— WHAT THE TASK ASKS —
Please copy every record exactly as it is written.

(Stored data entries)
********************
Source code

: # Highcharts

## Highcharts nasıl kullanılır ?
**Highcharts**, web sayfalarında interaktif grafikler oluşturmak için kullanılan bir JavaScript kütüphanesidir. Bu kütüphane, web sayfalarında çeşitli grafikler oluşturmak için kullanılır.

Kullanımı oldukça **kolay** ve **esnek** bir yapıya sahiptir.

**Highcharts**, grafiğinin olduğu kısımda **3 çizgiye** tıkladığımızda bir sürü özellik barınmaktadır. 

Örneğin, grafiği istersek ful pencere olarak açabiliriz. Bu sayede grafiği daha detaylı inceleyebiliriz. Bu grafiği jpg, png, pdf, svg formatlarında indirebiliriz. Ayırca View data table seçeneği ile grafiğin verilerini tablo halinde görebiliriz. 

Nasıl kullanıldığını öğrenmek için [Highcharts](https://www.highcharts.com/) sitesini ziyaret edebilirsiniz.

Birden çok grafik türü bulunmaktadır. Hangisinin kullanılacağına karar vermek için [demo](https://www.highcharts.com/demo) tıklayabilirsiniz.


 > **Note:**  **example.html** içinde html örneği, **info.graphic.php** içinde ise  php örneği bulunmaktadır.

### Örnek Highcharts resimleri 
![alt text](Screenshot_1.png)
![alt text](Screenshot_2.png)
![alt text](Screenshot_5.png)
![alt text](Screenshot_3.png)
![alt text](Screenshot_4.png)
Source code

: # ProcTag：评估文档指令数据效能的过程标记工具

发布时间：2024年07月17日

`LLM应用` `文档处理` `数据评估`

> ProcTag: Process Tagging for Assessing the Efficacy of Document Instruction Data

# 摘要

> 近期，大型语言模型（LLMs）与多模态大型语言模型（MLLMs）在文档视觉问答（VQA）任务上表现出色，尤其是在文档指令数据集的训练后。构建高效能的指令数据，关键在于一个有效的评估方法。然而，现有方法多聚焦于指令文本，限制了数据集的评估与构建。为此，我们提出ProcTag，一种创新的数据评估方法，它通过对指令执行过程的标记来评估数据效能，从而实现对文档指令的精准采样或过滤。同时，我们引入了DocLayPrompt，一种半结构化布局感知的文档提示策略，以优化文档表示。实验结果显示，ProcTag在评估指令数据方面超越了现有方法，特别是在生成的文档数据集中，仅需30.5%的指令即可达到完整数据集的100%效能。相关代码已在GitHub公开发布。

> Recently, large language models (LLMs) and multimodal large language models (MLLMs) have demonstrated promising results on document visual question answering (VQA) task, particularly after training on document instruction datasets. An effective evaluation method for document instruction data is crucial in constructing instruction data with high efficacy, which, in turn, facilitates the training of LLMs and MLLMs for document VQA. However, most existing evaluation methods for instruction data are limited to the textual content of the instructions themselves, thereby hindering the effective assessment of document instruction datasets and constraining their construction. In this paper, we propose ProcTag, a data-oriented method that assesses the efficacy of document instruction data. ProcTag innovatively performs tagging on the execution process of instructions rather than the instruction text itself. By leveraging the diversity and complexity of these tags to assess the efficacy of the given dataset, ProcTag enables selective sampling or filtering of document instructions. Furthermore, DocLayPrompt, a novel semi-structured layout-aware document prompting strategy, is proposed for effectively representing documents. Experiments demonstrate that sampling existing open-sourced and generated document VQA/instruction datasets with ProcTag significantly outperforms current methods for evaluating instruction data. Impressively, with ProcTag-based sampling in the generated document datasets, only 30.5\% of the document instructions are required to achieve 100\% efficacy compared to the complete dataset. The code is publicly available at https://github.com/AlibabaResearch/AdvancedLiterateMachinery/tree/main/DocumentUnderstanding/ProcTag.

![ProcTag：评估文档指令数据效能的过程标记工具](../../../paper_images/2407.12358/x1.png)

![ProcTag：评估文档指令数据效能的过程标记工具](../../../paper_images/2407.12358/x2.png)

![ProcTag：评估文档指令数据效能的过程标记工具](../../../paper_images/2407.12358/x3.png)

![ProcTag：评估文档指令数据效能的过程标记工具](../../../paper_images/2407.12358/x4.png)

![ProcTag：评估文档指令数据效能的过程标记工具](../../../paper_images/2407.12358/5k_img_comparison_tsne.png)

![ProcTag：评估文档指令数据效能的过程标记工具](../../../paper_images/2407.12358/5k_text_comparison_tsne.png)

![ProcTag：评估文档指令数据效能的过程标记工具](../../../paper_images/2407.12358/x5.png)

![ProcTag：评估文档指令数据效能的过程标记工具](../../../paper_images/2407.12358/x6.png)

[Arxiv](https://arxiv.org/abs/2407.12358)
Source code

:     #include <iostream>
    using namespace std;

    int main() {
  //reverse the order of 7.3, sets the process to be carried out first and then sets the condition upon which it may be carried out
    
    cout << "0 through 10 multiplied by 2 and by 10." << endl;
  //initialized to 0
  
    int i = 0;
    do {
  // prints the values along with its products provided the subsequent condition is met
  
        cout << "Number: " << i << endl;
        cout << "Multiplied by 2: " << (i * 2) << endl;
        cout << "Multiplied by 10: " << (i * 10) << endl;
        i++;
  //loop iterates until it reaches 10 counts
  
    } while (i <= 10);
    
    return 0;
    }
********************
— REPLY TO THE TASK —
Source code

: # Highcharts

## Highcharts nasıl kullanılır ?
**Highcharts**, web sayfalarında interaktif grafikler oluşturmak için kullanılan bir JavaScript kütüphanesidir. Bu kütüphane, web sayfalarında çeşitli grafikler oluşturmak için kullanılır.

Kullanımı oldukça **kolay** ve **esnek** bir yapıya sahiptir.

**Highcharts**, grafiğinin olduğu kısımda **3 çizgiye** tıkladığımızda bir sürü özellik barınmaktadır. 

Örneğin, grafiği istersek ful pencere olarak açabiliriz. Bu sayede grafiği daha detaylı inceleyebiliriz. Bu grafiği jpg, png, pdf, svg formatlarında indirebiliriz. Ayırca View data table seçeneği ile grafiğin verilerini tablo halinde görebiliriz. 

Nasıl kullanıldığını öğrenmek için [Highcharts](https://www.highcharts.com/) sitesini ziyaret edebilirsiniz.

Birden çok grafik türü bulunmaktadır. Hangisinin kullanılacağına karar vermek için [demo](https://www.highcharts.com/demo) tıklayabilirsiniz.


 > **Note:**  **example.html** içinde html örneği, **info.graphic.php** içinde ise  php örneği bulunmaktadır.

### Örnek Highcharts resimleri 
![alt text](Screenshot_1.png)
![alt text](Screenshot_2.png)
![alt text](Screenshot_5.png)
![alt text](Screenshot_3.png)
![alt text](Screenshot_4.png)
Source code

: # ProcTag：评估文档指令数据效能的过程标记工具

发布时间：2024年07月17日

`LLM应用` `文档处理` `数据评估`

> ProcTag: Process Tagging for Assessing the Efficacy of Document Instruction Data

# 摘要

> 近期，大型语言模型（LLMs）与多模态大型语言模型（MLLMs）在文档视觉问答（VQA）任务上表现出色，尤其是在文档指令数据集的训练后。构建高效能的指令数据，关键在于一个有效的评估方法。然而，现有方法多聚焦于指令文本，限制了数据集的评估与构建。为此，我们提出ProcTag，一种创新的数据评估方法，它通过对指令执行过程的标记来评估数据效能，从而实现对文档指令的精准采样或过滤。同时，我们引入了DocLayPrompt，一种半结构化布局感知的文档提示策略，以优化文档表示。实验结果显示，ProcTag在评估指令数据方面超越了现有方法，特别是在生成的文档数据集中，仅需30.5%的指令即可达到完整数据集的100%效能。相关代码已在GitHub公开发布。

> Recently, large language models (LLMs) and multimodal large language models (MLLMs) have demonstrated promising results on document visual question answering (VQA) task, particularly after training on document instruction datasets. An effective evaluation method for document instruction data is crucial in constructing instruction data with high efficacy, which, in turn, facilitates the training of LLMs and MLLMs for document VQA. However, most existing evaluation methods for instruction data are limited to the textual content of the instructions themselves, thereby hindering the effective assessment of document instruction datasets and constraining their construction. In this paper, we propose ProcTag, a data-oriented method that assesses the efficacy of document instruction data. ProcTag innovatively performs tagging on the execution process of instructions rather than the instruction text itself. By leveraging the diversity and complexity of these tags to assess the efficacy of the given dataset, ProcTag enables selective sampling or filtering of document instructions. Furthermore, DocLayPrompt, a novel semi-structured layout-aware document prompting strategy, is proposed for effectively representing documents. Experiments demonstrate that sampling existing open-sourced and generated document VQA/instruction datasets with ProcTag significantly outperforms current methods for evaluating instruction data. Impressively, with ProcTag-based sampling in the generated document datasets, only 30.5\% of the document instructions are required to achieve 100\% efficacy compared to the complete dataset. The code is publicly available at https://github.com/AlibabaResearch/AdvancedLiterateMachinery/tree/main/DocumentUnderstanding/ProcTag.

![ProcTag：评估文档指令数据效能的过程标记工具](../../../paper_images/2407.12358/x1.png)

![ProcTag：评估文档指令数据效能的过程标记工具](../../../paper_images/2407.12358/x2.png)

![ProcTag：评估文档指令数据效能的过程标记工具](../../../paper_images/2407.12358/x3.png)

![ProcTag：评估文档指令数据效能的过程标记工具](../../../paper_images/2407.12358/x4.png)

![ProcTag：评估文档指令数据效能的过程标记工具](../../../paper_images/2407.12358/5k_img_comparison_tsne.png)

![ProcTag：评估文档指令数据效能的过程标记工具](../../../paper_images/2407.12358/5k_text_comparison_tsne.png)

![ProcTag：评估文档指令数据效能的过程标记工具](../../../paper_images/2407.12358/x5.png)

![ProcTag：评估文档指令数据效能的过程标记工具](../../../paper_images/2407.12358/x6.png)

[Arxiv](https://arxiv.org/abs/2407.12358)
Source code

:     #include <iostream>
    using namespace std;

    int main() {
  //reverse the order of 7.3, sets the process to be carried out first and then sets the condition upon which it may be carried out
    
    cout << "0 through 10 multiplied by 2 and by 10." << endl;
  //initialized to 0
  
    int i = 0;
    do {
  // prints the values along with its products provided the subsequent condition is met
  
        cout << "Number: " << i << endl;
        cout << "Multiplied by 2: " << (i * 2) << endl;
        cout << "Multiplied by 10: " << (i * 10) << endl;
        i++;
  //loop iterates until it reaches 10 counts
  
    } while (i <= 10);
    
    return 0;
    }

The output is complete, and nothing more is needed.